Option 4: Importance-weighted history — keep high-value turns, drop filler

import anthropic
import json
from dataclasses import dataclass, field

client = anthropic.Anthropic()

IMPORTANCE_SCORER_PROMPT = """Score the importance of keeping each conversation turn for future reference.
Score 1-5: 5=critical (decisions, facts, errors), 3=useful (context), 1=disposable (pleasantries)

Return JSON: [{"index": N, "score": N, "reason": "brief reason"}, ...]

Turns to score:
{turns}"""

@dataclass
class ImportanceScoredTurn:
    role: str
    content: str
    score: float = 3.0  # Default to medium importance
    turn_index: int = 0

class ImportanceFilteredSession:
    """
    Score the importance of each turn and drop low-importance ones when trimming.
    High-importance turns (decisions, errors, key facts) are always preserved.
    """

    def __init__(
        self,
        system: str,
        max_turns: int = 30,
        score_every_n_turns: int = 10,
        min_score_to_keep: float = 2.5
    ):
        self.system = system
        self.max_turns = max_turns
        self.score_interval = score_every_n_turns
        self.min_score = min_score_to_keep
        self._turns: list[ImportanceScoredTurn] = []

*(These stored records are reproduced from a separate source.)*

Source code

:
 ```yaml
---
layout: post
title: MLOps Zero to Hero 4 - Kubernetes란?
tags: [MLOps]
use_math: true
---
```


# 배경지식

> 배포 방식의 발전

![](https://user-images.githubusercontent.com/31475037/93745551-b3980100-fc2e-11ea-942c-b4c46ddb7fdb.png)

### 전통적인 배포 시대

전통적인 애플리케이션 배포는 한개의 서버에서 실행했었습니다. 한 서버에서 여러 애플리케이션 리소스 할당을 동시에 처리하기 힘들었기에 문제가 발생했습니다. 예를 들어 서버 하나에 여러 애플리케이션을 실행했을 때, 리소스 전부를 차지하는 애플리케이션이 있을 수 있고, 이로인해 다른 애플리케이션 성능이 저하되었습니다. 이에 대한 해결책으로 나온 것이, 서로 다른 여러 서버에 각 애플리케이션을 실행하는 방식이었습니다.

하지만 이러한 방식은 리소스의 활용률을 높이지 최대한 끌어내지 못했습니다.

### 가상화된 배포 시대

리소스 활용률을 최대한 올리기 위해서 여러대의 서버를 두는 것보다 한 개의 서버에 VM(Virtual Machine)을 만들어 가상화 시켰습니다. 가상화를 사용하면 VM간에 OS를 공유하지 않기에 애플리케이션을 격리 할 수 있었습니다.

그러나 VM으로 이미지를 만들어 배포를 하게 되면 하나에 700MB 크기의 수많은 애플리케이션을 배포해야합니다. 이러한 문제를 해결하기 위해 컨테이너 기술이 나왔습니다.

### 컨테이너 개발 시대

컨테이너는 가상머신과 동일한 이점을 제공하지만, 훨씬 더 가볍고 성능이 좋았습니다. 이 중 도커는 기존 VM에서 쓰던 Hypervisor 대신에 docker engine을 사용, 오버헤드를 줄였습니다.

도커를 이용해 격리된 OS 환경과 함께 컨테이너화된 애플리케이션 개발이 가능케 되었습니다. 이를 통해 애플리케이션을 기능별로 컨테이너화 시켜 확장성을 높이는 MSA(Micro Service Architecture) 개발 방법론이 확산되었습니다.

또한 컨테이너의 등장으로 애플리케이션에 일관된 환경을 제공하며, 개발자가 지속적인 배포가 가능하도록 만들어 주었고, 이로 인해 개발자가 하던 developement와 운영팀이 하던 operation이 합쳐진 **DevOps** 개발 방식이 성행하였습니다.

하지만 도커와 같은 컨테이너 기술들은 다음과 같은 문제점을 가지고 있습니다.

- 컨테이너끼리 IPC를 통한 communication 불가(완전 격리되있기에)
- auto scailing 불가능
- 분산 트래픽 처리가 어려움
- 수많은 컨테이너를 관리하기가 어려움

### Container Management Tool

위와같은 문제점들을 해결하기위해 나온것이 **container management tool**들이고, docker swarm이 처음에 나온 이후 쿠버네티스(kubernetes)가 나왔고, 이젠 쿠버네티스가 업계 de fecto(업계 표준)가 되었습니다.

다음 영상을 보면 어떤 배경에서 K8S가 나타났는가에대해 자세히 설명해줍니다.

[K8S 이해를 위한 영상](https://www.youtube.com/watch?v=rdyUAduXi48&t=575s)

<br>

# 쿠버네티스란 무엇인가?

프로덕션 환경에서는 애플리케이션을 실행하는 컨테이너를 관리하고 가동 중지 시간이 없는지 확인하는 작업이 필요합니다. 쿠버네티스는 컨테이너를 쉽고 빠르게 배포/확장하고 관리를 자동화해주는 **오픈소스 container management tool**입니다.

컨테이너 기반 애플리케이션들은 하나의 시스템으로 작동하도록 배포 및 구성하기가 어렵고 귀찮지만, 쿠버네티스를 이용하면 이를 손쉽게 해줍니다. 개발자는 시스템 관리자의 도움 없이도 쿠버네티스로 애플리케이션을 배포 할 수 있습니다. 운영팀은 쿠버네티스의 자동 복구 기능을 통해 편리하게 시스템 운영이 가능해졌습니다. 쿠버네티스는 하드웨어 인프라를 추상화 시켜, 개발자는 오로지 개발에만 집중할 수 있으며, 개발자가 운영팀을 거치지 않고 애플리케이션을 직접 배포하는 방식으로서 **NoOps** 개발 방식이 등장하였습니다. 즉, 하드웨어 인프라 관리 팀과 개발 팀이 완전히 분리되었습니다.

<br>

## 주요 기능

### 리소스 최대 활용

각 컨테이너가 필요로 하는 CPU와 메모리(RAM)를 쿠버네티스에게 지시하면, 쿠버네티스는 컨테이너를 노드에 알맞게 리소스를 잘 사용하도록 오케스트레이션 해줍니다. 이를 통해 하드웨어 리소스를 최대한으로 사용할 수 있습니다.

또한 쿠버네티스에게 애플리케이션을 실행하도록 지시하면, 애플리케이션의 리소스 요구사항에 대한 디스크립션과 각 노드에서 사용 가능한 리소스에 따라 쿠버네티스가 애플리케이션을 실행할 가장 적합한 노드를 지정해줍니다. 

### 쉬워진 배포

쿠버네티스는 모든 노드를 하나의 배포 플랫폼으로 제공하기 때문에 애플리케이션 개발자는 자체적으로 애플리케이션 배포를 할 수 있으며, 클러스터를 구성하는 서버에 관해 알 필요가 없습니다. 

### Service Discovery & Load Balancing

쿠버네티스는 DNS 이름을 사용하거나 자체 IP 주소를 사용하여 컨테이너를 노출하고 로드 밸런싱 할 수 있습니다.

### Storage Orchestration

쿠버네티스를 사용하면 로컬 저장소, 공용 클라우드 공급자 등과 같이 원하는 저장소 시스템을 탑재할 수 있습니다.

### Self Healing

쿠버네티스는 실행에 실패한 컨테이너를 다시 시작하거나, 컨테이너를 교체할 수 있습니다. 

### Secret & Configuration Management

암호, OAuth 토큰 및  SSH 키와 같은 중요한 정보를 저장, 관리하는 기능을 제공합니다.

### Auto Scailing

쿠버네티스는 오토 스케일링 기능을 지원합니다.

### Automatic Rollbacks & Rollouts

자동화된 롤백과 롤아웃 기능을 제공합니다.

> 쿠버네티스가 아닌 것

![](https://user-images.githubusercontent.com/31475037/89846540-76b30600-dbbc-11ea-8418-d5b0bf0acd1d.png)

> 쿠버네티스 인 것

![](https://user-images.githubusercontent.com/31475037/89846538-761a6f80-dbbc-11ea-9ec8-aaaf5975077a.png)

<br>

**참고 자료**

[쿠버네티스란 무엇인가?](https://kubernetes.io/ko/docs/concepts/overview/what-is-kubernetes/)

    def _score_turns(self, unscored: list[ImportanceScoredTurn]):
        """Score a batch of turns using Haiku"""
        if not unscored:
            return
        turns_text = "\n".join(
            f"{i}. {t.role}: {t.content[:200]}"
            for i, t in enumerate(unscored)
        )
        try:
            response = client.messages.create(
                model="claude-haiku-4-5-20251001",
                max_tokens=500,
                messages=[{"role": "user", "content": IMPORTANCE_SCORER_PROMPT.format(turns=turns_text)}]
            )
            import re
            text = response.content[0].text
            match = re.search(r'\[.*?\]', text, re.DOTALL)
            if match:
                scores = json.loads(match.group())
                for item in scores:
                    idx = item.get("index", 0)
                    if 0 <= idx < len(unscored):
                        unscored[idx].score = float(item.get("score", 3))
        except Exception as e:
            print(f"Scoring error: {e}")

    def _trim_low_importance(self):
        """Remove low-importance old turns when over limit"""
        if len(self._turns) <= self.max_turns * 2:
            return

        # Always keep last 6 turns (3 pairs) regardless of score
        protected = self._turns[-(6):]
        candidates = self._turns[:-(6)]

        # Score unscored candidates
        unscored = [t for t in candidates if t.score == 3.0]
        if unscored:
            self._score_turns(unscored)

        # Keep highest-scoring candidates up to max_turns
        keep_count = (self.max_turns * 2) - len(protected)
        sorted_candidates = sorted(candidates, key=lambda t: t.score, reverse=True)
        kept = sorted(sorted_candidates[:keep_count], key=lambda t: t.turn_index)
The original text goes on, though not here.